On 14.08.2006, at 12:53, Michael Lex wrote:

I think you get Bernd wrong: The problem was, that Bernd wanted
naviserver to return the content in iso-8859-1 encoding. So the number
of bytes and the number of characters should be equal.
The Content-Length has to be the number of bytes returned, but naviserver
computed the value with string bytelength of an utf-8 string, which
was, in Bernds, case greater than the bytelength of the iso8859-1
string.

I believe the best way is to peek at the standard (RFC 2616):

14.13 Content-Length

   The Content-Length entity-header field indicates the size of the
   entity-body, in decimal number of OCTETs, sent to the recipient or,
   in the case of the HEAD method, the size of the entity-body that
   would have been sent had the request been a GET.

       Content-Length    = "Content-Length" ":" 1*DIGIT

   An example is

       Content-Length: 3495

Applications SHOULD use this field to indicate the transfer- length of
   the message-body, unless this is prohibited by the rules in section
   4.4.

This all means that content-length gives total number of *bytes*
in the response, regardless of any encoding applied. This also
means that in the case of UTF8 encoded string "mü" it will be 3
and not 2. If the "mü" is sent with ISO8859-1 then the content
length wold be 2. Allright. I think I get it now.

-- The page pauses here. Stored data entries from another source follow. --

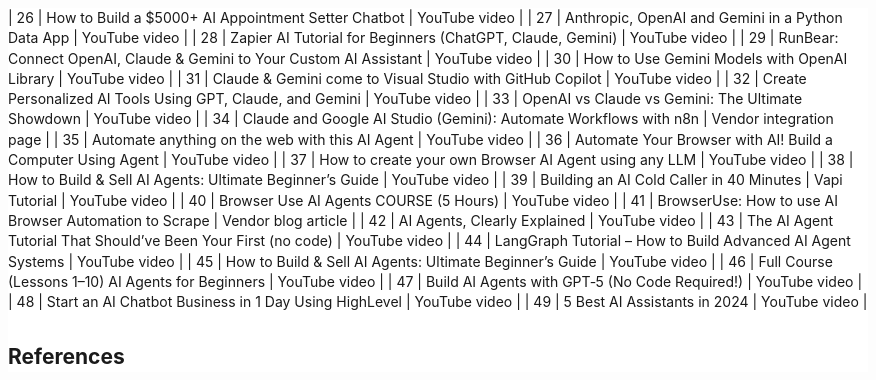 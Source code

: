 | 26 | How to Build a $5000+ AI Appointment Setter Chatbot                                                           | YouTube video                 |
| 27 | Anthropic, OpenAI and Gemini in a Python Data App                                                             | YouTube video                 |
| 28 | Zapier AI Tutorial for Beginners (ChatGPT, Claude, Gemini)                                                    | YouTube video                 |
| 29 | RunBear: Connect OpenAI, Claude & Gemini to Your Custom AI Assistant                                          | YouTube video                 |
| 30 | How to Use Gemini Models with OpenAI Library                                                                  | YouTube video                 |
| 31 | Claude & Gemini come to Visual Studio with GitHub Copilot                                                     | YouTube video                 |
| 32 | Create Personalized AI Tools Using GPT, Claude, and Gemini                                                    | YouTube video                 |
| 33 | OpenAI vs Claude vs Gemini: The Ultimate Showdown                                                             | YouTube video                 |
| 34 | Claude and Google AI Studio (Gemini): Automate Workflows with n8n                                             | Vendor integration page       |
| 35 | Automate anything on the web with this AI Agent                                                               | YouTube video                 |
| 36 | Automate Your Browser with AI! Build a Computer Using Agent                                                   | YouTube video                 |
| 37 | How to create your own Browser AI Agent using any LLM                                                         | YouTube video                 |
| 38 | How to Build & Sell AI Agents: Ultimate Beginner’s Guide                                                      | YouTube video                 |
| 39 | Building an AI Cold Caller in 40 Minutes | Vapi Tutorial                                                        | YouTube video                 |
| 40 | Browser Use AI Agents COURSE (5 Hours)                                                                        | YouTube video                 |
| 41 | BrowserUse: How to use AI Browser Automation to Scrape                                                        | Vendor blog article           |
| 42 | AI Agents, Clearly Explained                                                                                  | YouTube video                 |
| 43 | The AI Agent Tutorial That Should’ve Been Your First (no code)                                                | YouTube video                 |
| 44 | LangGraph Tutorial – How to Build Advanced AI Agent Systems                                                   | YouTube video                 |
| 45 | How to Build & Sell AI Agents: Ultimate Beginner’s Guide                                                      | YouTube video                 |
| 46 | Full Course (Lessons 1–10) AI Agents for Beginners                                                            | YouTube video                 |
| 47 | Build AI Agents with GPT‑5 (No Code Required!)                                                                | YouTube video                 |
| 48 | Start an AI Chatbot Business in 1 Day Using HighLevel                                                         | YouTube video                 |
| 49 | 5 Best AI Assistants in 2024                                                                                  | YouTube video                 |


## References

[^1]: MarketsandMarkets. AI Assistant Market Size | Share, Trends & Revenue Forecast [Latest]. https://www.marketsandmarkets.com/Market-Reports/ai-assistant-market-40111511.html

[^2]: Market.us. Agentic AI Market Size, Share, Trends | CAGR of 43.8%. https://market.us/report/agentic-ai-market/

[^3]: DataCamp. The Best AI Agents in 2025: Tools, Frameworks, and Platforms. https://www.datacamp.com/blog/best-ai-agents

[^4]: ABI Research. Artificial Intelligence (AI) Software Market Size: 2024 to 2030. https://www.abiresearch.com/news-resources/chart-data/report-artificial-intelligence-market-size-global

[^5]: National University. 131 AI Statistics and Trends for (2024). https://www.nu.edu/blog/ai-statistics-trends/

[^6]: Mark Helton – AI Agency Tools (Channel). https://www.youtube.com/@MarkHelton/videos

[^7]: Browser Use: This New AI Agent Can Do Anything (Full AI Scraping Tutorial). https://www.youtube.com/watch?v=zGkVKix_CRU

[^8]: Microsoft Learn. How to use Browser Automation in Azure AI Foundry Agent Service. https://learn.microsoft.com/en-us/azure/ai-foundry/agents/how-to/tools/browser-automation

[^9]: Twilio AI Assistants demo live. https://www.youtube.com/watch?v=ZO78hDB1YWo

[^10]: 3 Ways to Make a Custom AI Assistant | RAG, Tools, & Fine-tuning. https://www.youtube.com/watch?v=4RAvJt3fWoI

[^11]: Building Multimodal AI Agents From Scratch. https://www.youtube.com/watch?v=640KMYtxCeI


[^12]: Building a Multimodal AI Agent From Scratch! https://www.youtube.com/watch?v=e_YcT5A38N8
[^13]: n8n Tutorial for Beginners – Build Your First Free AI Agent. https://www.youtube.com/watch?v=dpoMEcXjVH8
[^14]: How to Build a Multi Agent AI System. https://www.youtube.com/watch?v=gUrENDkPw_k
[^15]: (Duplicate/no link)
[^16]: (Duplicate/no link)
[^17]: How Easy to Build a Real-Time Multimodal AI Assistant with LiveKit. https://www.youtube.com/watch?v=_0PcGMxw_Hs
[^18]: Multimodal AI Agents Are Revolutionising Image & Video Analysis! https://www.youtube.com/watch?v=hjAWmUT1qqY
[^19]: AI Agents (Playlist). https://www.youtube.com/playlist?list=PLn32cjH9B2Bp_rSIQRt8V37XISvZ_WjEq
[^20]: FlowiseAI Masterclass: Build AI Agents (Beginner to Pro). https://www.youtube.com/watch?v=9TaRksXuLWY
[^21]: n8n AI Agent Tutorial | Building Multi Agent Workflows. https://www.youtube.com/watch?v=o2Pubq36Pao
[^22]: How to Build AI Chatbots: Full Guide from Beginner to Pro. https://www.youtube.com/watch?v=SWP3k-24jT4
[^23]: How to Create an AI Chatbot — Full Tutorial for Beginners. https://www.youtube.com/watch?v=yBa3od-Z330
[^24]: Create a RAG Chatbot with n8n AI Agents in MINUTES. https://www.youtube.com/watch?v=UeFi5oV9UpY
[^25]: How to Build AI Chatbots: Full Guide (2025 Updates, Agents & Free ...). https://www.youtube.com/watch?v=Y_DicBz78Yo
[^26]: How to Build a $5000+ AI Appointment Setter Chatbot. https://www.youtube.com/watch?v=ujxhd2xq2Rw
[^27]: Anthropic, OpenAI and Gemini in a Python Data App. https://www.youtube.com/watch?v=V6Dc50X0FdA
[^28]: Zapier AI Tutorial for Beginners (ChatGPT, Claude, Gemini). https://www.youtube.com/watch?v=-8mVkaeEOzc
[^29]: RunBear: Connect OpenAI, Claude & Gemini to Your Custom AI Assistant. https://www.youtube.com/watch?v=MWrb54uqRbc
[^30]: How to Use Gemini Models with OpenAI Library. https://www.youtube.com/watch?v=xFFP7BaDMso
[^31]: Claude & Gemini come to Visual Studio with GitHub Copilot. https://www.youtube.com/watch?v=FR-xFbnDgGs
[^32]: Create Personalized #AI Tools Using #GPT, #Claude, and #Gemini. https://www.youtube.com/watch?v=odAXb_LnskA
[^33]: OpenAI vs Claude vs Gemini: The Ultimate Showdown. https://www.youtube.com/watch?v=rkv-Rd3AwAQ
[^34]: Claude and Google AI Studio (Gemini): Automate Workflows with n8n. https://n8n.io/integrations/claude/and/google-ai-studio-gemini/
[^35]: Automate anything on the web with this AI Agent. https://www.youtube.com/watch?v=k9X7kaheMxo
[^36]: Automate Your Browser with AI! Build a Computer Using Agent. https://www.youtube.com/watch?v=Tm1_KHdh_kA
[^37]: How to create your own Browser AI Agent using any LLM. https://www.youtube.com/watch?v=AK9mRsXdr4w
[^38]: How to Build & Sell AI Agents: Ultimate Beginner's Guide. https://www.youtube.com/watch?v=w0H1-b044KY
[^39]: Building an AI Cold Caller in 40 Minutes? | Vapi Tutorial. https://www.youtube.com/watch?v=d7OQJ83XsBE
[^40]: Browser Use AI Agents COURSE 5 HOURS (Build & Automate ...). https://www.youtube.com/watch?v=YkfPmLMr5wk
[^41]: ScrapingBee. BrowserUse: How to use AI Browser Automation to Scrape. https://www.scrapingbee.com/blog/browseruse-how-to-use-ai-browser-automation-to-scrape/
[^42]: AI Agents, Clearly Explained. https://www.youtube.com/watch?v=FwOTs4UxQS4
[^43]: The AI Agent Tutorial That Should’ve Been Your First (no code). https://www.youtube.com/watch?v=GchXMRwuWxE
[^44]: LangGraph Tutorial - How to Build Advanced AI Agent Systems. https://www.youtube.com/watch?v=1w5cCXlh7JQ
[^45]: How to Build & Sell AI Agents: Ultimate Beginner's Guide. https://www.youtube.com/watch?v=w0H1-b044KY
[^46]: Full Course (Lessons 1-10) AI Agents for Beginners. https://www.youtube.com/watch?v=OhI005_aJkA
[^47]: Build AI Agents with GPT-5 (No Code Required!). https://www.youtube.com/watch?v=kIw8eur4kK4
[^48]: Start an AI Chatbot Business in 1 Day Using HighLevel. https://www.youtube.com/watch?v=1sGzgYXzV7I
[^49]: 5 Best AI Assistants in 2024. https://www.youtube.com/watch?v=Ux65SzJk1o4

If this is so, then this means that we cannot possibly give the
correct content-length UNLESS we apply the encoding BEFORE sending
any headers and body, as we would have to either give the correct
value in content-length header OR would need to OMIT the content-length
and turn off the keepalive for that response.


So it seems that chunked encoding is the best possible solution. But
as Gustav said, chunked transfer-encoding is only part of HTTP/1.0 and
some clients don't understand it.

Yes, chunked encoding seems feasible there. For clients not supporting
the chunked responses, we could convert the entire message beforehand
burning some memory and cycles. As there are quite a few of them out
there, this may not be of much importance anyways.
OK, this makes sense.


Btw: Aolserver doesn't encode "on-the-fly", but in memory. So they
know the content-length before the content is sent to the recipient.


On the fly I mean that the message is not encoded in its *entirety*
beforehand, rather it is converted piece-by-piece (hence on-the-fly)
in Ns_ConnWriteVChars().

So, what do we have now?

A. For HTTP 1.0 clients only, we could/should/must either:

   a. omit content-length and turn keepalive off leaving
      the browser to drain the connection until EOF.
   b. calculate the content-length in advance by
      performing the conversion of the message
      in its entirety in the memory using the given
      output encoding

B. For HTTP 1.1 clients we can turn on chunked encoding
   if the output encoding is specified, and is not UTF8
   (basically, this is what Bernd's workaround does).


Is this right? Are there any other options we may have?